What you should do:
Your job is to report every line of the entries that has "conflict".

BEGIN Provided data

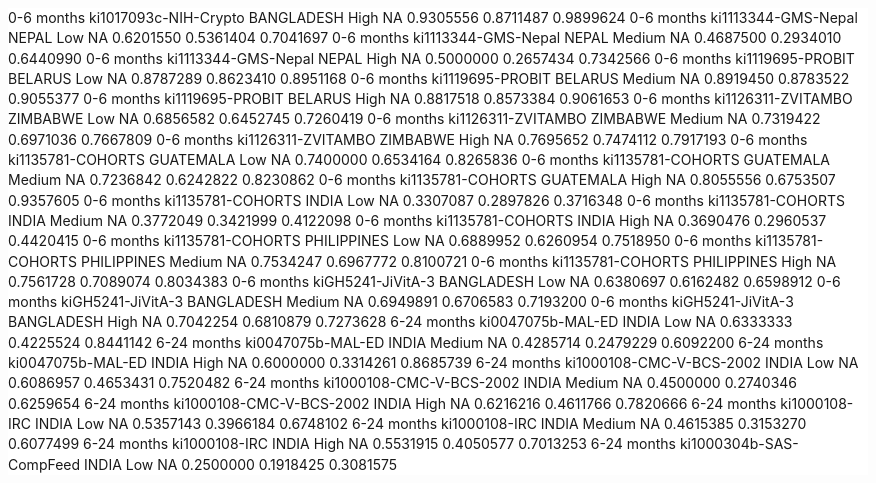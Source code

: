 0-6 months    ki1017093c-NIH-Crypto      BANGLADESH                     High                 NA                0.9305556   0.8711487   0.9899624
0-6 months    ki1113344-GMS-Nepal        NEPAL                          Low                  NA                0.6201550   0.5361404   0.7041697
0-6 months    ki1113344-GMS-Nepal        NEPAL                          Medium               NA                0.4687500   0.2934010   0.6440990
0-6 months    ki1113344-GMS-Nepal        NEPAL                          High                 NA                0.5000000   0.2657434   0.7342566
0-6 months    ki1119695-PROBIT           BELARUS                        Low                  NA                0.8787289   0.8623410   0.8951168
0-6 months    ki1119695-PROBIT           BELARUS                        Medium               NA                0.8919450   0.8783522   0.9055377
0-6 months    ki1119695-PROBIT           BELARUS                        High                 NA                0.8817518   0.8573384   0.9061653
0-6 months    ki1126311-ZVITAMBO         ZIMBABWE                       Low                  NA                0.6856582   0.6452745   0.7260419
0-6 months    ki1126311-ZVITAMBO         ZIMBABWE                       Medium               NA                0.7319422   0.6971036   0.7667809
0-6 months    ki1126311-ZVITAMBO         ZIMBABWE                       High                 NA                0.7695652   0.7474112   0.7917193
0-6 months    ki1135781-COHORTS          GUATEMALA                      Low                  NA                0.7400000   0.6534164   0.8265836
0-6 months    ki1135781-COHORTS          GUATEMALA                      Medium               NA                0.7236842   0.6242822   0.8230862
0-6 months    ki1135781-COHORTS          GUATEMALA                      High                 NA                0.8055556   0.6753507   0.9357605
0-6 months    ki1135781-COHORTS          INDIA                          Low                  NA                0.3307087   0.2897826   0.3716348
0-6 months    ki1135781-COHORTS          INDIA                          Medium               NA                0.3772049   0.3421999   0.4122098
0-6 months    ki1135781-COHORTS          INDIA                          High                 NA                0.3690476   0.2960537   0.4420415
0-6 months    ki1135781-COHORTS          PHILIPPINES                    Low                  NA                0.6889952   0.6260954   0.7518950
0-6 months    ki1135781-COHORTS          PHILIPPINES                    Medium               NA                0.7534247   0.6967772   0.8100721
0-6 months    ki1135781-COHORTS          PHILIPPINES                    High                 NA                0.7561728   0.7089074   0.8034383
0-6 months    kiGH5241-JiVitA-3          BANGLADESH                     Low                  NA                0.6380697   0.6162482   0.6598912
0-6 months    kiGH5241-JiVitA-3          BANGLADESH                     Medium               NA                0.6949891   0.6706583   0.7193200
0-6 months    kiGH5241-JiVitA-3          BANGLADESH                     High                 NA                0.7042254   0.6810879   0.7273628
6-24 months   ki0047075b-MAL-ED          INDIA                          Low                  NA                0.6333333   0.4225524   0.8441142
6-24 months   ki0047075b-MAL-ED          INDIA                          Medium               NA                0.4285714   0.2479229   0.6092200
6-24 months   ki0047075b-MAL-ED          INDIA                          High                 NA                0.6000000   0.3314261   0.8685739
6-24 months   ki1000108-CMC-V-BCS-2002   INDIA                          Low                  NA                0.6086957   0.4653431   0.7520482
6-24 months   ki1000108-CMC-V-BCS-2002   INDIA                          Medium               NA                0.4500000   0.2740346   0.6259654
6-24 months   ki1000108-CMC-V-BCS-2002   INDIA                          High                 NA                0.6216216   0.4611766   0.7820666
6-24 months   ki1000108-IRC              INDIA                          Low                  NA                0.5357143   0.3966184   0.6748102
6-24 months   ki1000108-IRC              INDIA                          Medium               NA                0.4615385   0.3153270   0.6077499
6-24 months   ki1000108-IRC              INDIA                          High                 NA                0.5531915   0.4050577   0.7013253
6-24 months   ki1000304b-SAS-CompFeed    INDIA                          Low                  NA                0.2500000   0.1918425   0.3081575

END Provided data
BEGIN Provided data

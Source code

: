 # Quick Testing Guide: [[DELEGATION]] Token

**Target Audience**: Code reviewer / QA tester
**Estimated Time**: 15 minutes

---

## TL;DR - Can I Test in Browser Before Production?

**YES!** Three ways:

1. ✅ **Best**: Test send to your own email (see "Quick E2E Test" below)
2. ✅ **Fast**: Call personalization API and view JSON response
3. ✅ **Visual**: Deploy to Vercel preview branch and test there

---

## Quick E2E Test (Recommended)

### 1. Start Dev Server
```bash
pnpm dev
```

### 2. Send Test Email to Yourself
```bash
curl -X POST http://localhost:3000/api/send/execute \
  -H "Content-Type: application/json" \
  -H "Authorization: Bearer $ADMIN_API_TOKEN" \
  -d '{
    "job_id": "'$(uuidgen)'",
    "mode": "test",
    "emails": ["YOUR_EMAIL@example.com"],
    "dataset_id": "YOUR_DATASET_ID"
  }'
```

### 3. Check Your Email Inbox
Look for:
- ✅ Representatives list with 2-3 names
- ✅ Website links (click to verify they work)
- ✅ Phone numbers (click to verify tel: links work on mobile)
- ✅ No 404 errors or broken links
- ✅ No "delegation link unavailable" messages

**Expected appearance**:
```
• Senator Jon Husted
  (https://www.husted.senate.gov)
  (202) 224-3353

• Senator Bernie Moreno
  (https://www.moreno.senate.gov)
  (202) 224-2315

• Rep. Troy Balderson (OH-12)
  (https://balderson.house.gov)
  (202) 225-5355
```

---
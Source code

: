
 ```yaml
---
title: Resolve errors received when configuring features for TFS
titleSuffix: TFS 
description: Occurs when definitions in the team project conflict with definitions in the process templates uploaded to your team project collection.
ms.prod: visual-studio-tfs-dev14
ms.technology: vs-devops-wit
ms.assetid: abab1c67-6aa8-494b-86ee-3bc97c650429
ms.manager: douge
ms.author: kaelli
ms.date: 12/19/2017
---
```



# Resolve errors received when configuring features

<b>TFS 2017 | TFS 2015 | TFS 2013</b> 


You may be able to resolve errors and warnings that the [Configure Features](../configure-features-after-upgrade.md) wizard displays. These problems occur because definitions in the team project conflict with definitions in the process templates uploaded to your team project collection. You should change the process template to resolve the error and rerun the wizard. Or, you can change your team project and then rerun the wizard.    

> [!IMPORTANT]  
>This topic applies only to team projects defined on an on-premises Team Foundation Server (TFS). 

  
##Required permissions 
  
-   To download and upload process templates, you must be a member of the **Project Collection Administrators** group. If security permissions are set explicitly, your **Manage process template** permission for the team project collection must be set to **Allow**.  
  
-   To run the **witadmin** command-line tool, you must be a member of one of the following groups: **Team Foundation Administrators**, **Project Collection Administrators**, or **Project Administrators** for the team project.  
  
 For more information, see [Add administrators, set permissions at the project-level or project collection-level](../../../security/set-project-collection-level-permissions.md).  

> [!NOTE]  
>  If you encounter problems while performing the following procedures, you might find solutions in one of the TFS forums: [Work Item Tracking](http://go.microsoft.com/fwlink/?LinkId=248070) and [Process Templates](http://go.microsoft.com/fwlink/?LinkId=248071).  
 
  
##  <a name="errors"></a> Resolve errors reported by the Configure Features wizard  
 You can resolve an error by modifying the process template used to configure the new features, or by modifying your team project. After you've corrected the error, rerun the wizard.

END Provided data

Written solution:
description: Occurs when definitions in the team project conflict with definitions in the process templates uploaded to your team project collection.
You may be able to resolve errors and warnings that the [Configure Features](../configure-features-after-upgrade.md) wizard displays. These problems occur because definitions in the team project conflict with definitions in the process templates uploaded to your team project collection. You should change the process template to resolve the error and rerun the wizard. Or, you can change your team project and then rerun the wizard.    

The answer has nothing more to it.